Collected data:
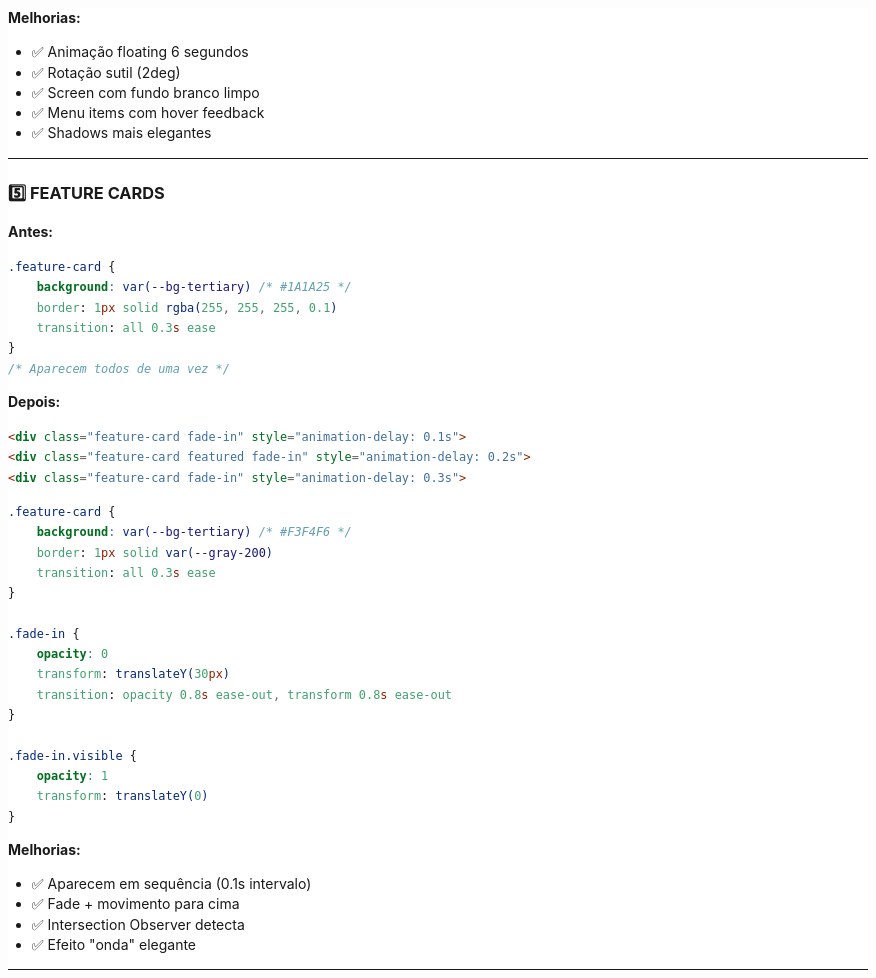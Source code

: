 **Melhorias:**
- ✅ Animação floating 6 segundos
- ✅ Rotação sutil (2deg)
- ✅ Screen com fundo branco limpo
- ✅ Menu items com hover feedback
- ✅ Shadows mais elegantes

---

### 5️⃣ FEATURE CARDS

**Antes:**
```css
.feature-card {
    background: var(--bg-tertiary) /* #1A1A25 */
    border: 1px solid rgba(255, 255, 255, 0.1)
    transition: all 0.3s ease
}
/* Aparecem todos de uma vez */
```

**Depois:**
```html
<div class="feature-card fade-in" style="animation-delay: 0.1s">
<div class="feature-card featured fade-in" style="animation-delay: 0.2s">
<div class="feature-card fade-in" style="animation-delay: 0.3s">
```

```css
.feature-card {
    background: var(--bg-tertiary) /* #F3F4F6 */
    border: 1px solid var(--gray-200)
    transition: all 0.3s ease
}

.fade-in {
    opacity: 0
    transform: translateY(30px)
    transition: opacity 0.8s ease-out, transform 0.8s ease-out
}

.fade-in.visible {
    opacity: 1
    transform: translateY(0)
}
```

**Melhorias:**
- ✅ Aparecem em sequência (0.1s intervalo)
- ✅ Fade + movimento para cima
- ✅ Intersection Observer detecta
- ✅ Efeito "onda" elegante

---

--

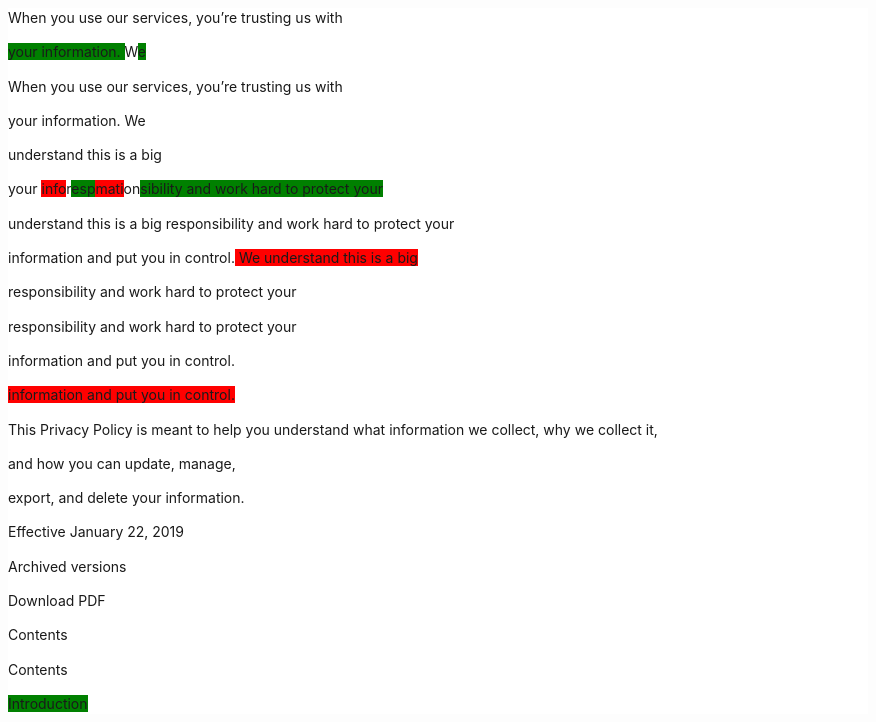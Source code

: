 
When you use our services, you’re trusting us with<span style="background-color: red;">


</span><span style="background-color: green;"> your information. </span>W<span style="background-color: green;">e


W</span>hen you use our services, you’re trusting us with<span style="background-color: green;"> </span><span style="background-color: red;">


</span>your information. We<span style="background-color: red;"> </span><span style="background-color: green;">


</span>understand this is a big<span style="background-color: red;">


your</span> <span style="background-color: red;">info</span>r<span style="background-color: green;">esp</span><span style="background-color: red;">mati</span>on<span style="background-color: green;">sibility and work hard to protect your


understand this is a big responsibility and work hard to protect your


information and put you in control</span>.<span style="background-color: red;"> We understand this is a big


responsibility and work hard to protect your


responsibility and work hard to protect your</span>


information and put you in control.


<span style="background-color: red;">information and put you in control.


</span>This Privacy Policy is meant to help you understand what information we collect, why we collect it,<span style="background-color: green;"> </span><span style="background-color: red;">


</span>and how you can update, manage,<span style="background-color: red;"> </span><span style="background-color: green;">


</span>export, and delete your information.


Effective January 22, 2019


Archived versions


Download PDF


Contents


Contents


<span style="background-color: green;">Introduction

## EXERCISE DETAILS:
Copy out all lines above holding "your".

## ANSWER FOR THIS EXERCISE:
</span><span style="background-color: green;"> your information. </span>W<span style="background-color: green;">e
</span>your information. We<span style="background-color: red;"> </span><span style="background-color: green;">
your</span> <span style="background-color: red;">info</span>r<span style="background-color: green;">esp</span><span style="background-color: red;">mati</span>on<span style="background-color: green;">sibility and work hard to protect your
understand this is a big responsibility and work hard to protect your
responsibility and work hard to protect your
responsibility and work hard to protect your</span>
</span>export, and delete your information.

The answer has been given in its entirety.